Records for the task
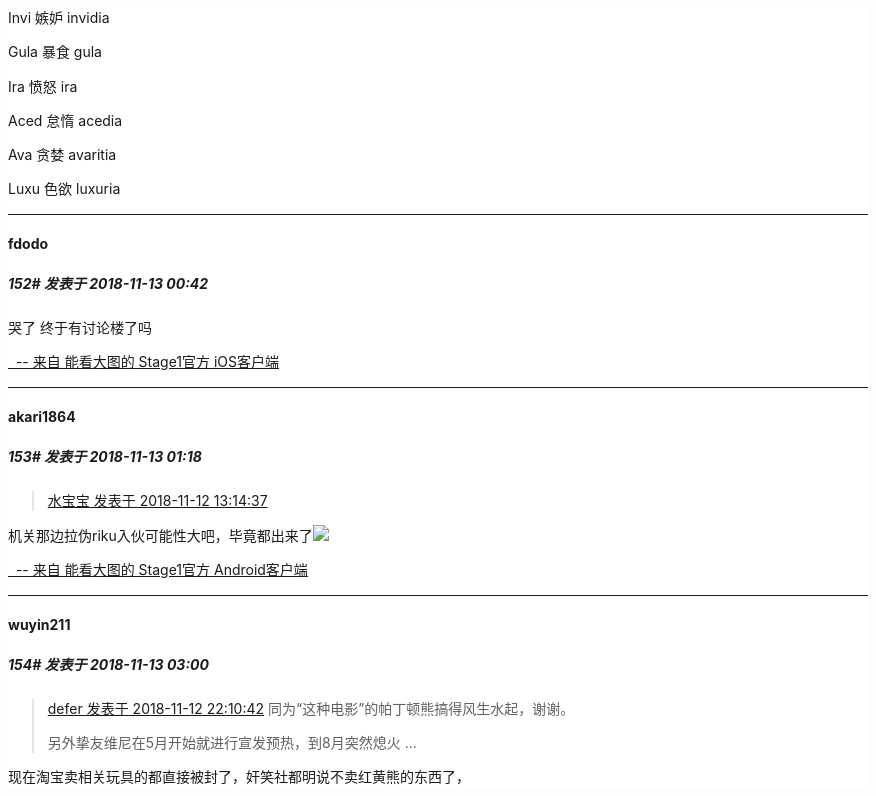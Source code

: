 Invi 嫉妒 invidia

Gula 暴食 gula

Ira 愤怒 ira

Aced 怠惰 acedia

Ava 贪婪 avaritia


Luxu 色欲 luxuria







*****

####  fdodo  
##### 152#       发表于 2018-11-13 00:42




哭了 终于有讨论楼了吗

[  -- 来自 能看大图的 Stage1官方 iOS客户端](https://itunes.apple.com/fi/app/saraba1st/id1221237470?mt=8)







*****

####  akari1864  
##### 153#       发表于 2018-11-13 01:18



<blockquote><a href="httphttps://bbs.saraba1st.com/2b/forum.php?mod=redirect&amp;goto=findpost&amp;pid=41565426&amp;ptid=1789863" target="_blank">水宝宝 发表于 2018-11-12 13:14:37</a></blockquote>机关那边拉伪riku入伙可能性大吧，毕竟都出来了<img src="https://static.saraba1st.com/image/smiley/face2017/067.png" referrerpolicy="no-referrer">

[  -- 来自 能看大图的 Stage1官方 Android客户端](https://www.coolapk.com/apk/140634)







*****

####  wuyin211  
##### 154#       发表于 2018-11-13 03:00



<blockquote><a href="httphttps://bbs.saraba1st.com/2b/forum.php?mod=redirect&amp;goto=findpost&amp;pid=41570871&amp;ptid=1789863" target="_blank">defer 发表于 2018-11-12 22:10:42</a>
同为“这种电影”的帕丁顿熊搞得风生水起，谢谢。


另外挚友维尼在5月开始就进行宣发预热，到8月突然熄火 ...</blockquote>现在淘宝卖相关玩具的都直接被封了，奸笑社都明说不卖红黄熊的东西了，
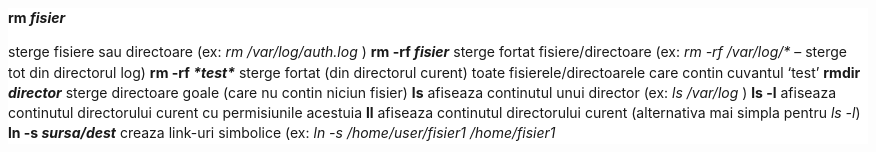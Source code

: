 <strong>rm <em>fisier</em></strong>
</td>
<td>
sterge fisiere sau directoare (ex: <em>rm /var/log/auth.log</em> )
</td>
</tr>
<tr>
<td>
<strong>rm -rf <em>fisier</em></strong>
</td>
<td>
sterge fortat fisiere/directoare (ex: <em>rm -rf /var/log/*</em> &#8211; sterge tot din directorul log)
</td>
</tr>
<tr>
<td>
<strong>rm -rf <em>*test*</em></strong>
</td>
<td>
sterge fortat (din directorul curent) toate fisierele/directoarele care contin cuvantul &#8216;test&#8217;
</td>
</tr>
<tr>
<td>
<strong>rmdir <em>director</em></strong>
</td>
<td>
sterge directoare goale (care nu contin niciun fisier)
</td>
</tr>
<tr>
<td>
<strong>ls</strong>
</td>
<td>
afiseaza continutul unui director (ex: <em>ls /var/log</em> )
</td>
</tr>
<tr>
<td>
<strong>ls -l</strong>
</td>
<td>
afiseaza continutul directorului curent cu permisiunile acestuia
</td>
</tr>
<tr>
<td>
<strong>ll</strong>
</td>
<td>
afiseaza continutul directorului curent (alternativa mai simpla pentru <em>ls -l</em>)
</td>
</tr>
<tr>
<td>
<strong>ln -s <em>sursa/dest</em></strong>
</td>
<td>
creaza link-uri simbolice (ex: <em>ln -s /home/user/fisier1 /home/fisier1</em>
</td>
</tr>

Task brief
Say again, word for word, the lines beginning at the top of the data and ending with the line that has "发表于 2018-11-13 03:00". Skip the pictures.

Exercise solution
Source code

: Invi 嫉妒 invidia

Gula 暴食 gula

Ira 愤怒 ira

Aced 怠惰 acedia

Ava 贪婪 avaritia


Luxu 色欲 luxuria







*****

####  fdodo  
##### 152#       发表于 2018-11-13 00:42




哭了 终于有讨论楼了吗

[  -- 来自 能看大图的 Stage1官方 iOS客户端](https://itunes.apple.com/fi/app/saraba1st/id1221237470?mt=8)







*****

####  akari1864  
##### 153#       发表于 2018-11-13 01:18



<blockquote><a href="httphttps://bbs.saraba1st.com/2b/forum.php?mod=redirect&amp;goto=findpost&amp;pid=41565426&amp;ptid=1789863" target="_blank">水宝宝 发表于 2018-11-12 13:14:37</a></blockquote>机关那边拉伪riku入伙可能性大吧，毕竟都出来了<img src="https://static.saraba1st.com/image/smiley/face2017/067.png" referrerpolicy="no-referrer">

[  -- 来自 能看大图的 Stage1官方 Android客户端](https://www.coolapk.com/apk/140634)







*****

####  wuyin211  
##### 154#       发表于 2018-11-13 03:00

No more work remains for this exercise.